Photographer Michael Cherney combines past and present, using the look and format of traditional Chinese ink paintings as the basis for photographs of the urban and industrial landscape of modern China. The subject of this photographic handscroll is Pan Zhi Hua, a city in the Sichuan province. The city is a major producer of titanium. It is also home to the leading steel company in southwest China. Cherney’s style of allowing considerable pixellation in his photographs to recreate the look of ink painting results in images that are not immediately recognizable as views of modern sites.
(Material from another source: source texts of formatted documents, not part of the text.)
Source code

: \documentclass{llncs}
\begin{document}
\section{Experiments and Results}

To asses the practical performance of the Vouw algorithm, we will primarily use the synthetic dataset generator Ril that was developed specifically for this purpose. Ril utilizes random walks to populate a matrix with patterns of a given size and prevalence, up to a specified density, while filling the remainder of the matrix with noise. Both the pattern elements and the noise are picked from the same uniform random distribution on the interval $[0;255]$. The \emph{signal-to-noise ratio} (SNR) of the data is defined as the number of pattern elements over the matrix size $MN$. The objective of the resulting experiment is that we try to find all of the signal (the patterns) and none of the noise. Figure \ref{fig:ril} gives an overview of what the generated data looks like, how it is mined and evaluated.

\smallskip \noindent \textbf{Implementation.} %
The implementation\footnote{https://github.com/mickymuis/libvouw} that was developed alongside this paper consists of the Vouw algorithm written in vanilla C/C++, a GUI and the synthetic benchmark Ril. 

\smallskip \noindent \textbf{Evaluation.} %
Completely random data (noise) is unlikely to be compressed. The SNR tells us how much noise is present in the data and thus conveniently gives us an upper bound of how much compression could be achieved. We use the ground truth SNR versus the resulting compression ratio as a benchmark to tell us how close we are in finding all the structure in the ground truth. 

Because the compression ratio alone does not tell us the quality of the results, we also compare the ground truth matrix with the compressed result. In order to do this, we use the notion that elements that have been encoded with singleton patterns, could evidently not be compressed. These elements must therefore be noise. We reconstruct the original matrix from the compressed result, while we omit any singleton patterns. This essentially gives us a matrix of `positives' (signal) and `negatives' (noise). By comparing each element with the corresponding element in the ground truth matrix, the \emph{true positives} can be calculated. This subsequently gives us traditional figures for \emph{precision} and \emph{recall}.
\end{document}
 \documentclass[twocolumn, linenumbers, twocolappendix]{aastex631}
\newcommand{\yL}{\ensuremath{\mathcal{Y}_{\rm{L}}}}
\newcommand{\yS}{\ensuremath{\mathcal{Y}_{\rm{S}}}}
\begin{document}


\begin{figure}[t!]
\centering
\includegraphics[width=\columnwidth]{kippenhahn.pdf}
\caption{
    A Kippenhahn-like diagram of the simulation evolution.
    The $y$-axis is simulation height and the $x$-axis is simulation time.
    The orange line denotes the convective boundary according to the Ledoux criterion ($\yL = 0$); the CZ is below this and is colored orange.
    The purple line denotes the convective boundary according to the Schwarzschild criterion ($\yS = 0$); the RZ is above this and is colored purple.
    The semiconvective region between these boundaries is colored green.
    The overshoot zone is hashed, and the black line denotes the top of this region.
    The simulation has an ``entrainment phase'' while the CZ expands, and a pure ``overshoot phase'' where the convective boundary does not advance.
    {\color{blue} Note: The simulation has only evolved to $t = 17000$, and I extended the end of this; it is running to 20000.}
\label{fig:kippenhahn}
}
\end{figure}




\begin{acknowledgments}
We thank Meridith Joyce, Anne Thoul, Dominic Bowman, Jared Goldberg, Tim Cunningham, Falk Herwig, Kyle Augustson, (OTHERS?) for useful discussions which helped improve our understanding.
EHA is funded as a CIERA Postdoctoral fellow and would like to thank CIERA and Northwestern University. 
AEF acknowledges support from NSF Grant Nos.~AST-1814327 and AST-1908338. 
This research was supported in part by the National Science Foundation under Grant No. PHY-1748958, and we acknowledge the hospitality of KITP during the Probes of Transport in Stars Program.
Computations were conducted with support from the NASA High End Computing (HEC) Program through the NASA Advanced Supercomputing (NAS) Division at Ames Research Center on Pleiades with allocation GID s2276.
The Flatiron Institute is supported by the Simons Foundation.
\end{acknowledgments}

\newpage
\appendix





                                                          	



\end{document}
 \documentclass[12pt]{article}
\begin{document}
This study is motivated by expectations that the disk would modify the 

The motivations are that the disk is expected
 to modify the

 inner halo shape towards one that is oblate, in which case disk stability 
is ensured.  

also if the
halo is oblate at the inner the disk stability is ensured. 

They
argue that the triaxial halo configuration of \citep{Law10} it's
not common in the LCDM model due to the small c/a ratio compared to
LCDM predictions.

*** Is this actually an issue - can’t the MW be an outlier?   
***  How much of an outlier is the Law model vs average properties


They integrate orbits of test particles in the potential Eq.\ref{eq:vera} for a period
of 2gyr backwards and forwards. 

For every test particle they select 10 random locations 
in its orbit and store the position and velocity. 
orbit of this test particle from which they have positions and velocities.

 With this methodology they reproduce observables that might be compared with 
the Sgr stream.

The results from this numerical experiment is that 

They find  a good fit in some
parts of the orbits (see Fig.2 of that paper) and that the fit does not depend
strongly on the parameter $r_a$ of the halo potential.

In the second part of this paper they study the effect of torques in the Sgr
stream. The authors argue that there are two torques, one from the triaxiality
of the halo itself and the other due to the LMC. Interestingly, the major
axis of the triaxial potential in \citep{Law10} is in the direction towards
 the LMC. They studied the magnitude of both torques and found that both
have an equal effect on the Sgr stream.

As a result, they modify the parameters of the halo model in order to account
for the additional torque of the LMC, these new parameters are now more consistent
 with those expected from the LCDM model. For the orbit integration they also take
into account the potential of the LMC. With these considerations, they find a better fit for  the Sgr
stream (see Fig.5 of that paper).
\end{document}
Upon close inspection, however, the role of industry, and the power it requires, are apparent in this remarkable panorama of an urban setting.
Sarah Laursen, Assistant Professor of History of Art and Architecture and Curator of Asian Art, Middlebury College Museum of Art, writes of Cherney:
Michael Cherney, whose Chinese name Qiu Mai秋麥 (“Autumn Wheat”) evokes both the natural landscape and the sound of his English name, is an American-born photographer who has lived in China intermittently since 1991. The Ten Thousand Li of the Yangzi River series was inspired by a Southern Song (1127–1179 C.E.) painting of the same name at the Freer Gallery of Art.
The act of photographing is spontaneous—the final result is not premeditated. However, the process of selecting and printing the minute passages and then mounting them using traditional materials is a painstaking one. For Cherney, the centuries-old formats and techniques he uses complement the finished product—they affect the pacing of the scene, the subtle blur of the ink, and the physical presence of the work of art. Indeed, the grainy pixellated quality of the photograph almost perfectly emulates the textured brushstrokes produced by ancient masters.
The Yangtze River (or Yangzi) is the longest river in Asia, originating in the high elevations of Qinghai and Sichuan province and winding its way toward Shanghai, where it empties into the East China Sea. Its physical beauty and historical importance to Chinese agriculture and commerce cannot be underestimated, and it has been a popular subject of landscape painters. However, in recent years, the natural environment has been dramatically transformed by the growth of cities along its banks and the building of the controversial Three Gorges Dam.